Input material below:
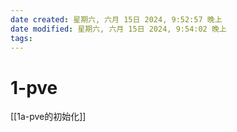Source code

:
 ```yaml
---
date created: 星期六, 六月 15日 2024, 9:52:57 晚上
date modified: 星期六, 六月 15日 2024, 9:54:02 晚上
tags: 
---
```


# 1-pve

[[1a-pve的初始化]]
End of Input material.
Input material below:
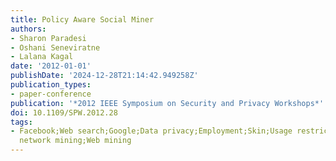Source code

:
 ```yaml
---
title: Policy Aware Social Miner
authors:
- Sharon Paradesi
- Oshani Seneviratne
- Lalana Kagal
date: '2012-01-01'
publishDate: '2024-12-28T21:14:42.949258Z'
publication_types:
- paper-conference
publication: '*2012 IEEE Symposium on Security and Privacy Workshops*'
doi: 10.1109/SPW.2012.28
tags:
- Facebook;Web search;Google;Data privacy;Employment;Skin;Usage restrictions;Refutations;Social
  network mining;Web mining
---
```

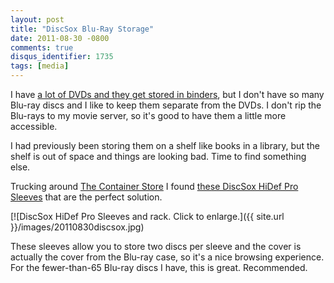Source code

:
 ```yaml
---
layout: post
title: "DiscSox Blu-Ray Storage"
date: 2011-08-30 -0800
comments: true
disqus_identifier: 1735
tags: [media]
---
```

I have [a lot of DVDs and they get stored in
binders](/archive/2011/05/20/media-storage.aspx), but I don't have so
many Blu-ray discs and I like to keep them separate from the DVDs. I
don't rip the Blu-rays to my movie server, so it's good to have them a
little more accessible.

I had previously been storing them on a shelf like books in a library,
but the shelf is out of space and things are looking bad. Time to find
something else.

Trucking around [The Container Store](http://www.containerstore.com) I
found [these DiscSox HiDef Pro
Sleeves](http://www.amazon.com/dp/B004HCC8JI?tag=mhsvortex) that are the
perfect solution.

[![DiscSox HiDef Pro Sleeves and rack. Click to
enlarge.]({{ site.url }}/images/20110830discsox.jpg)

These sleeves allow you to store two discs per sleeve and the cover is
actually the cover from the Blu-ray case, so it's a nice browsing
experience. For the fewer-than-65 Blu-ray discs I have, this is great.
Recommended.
End of Input material.
▶ **Task prompt**: Which lines in the listing have the string "DVDs"? Pick them out and copy them.

▶ **Output of the task**:
I have [a lot of DVDs and they get stored in
many Blu-ray discs and I like to keep them separate from the DVDs. I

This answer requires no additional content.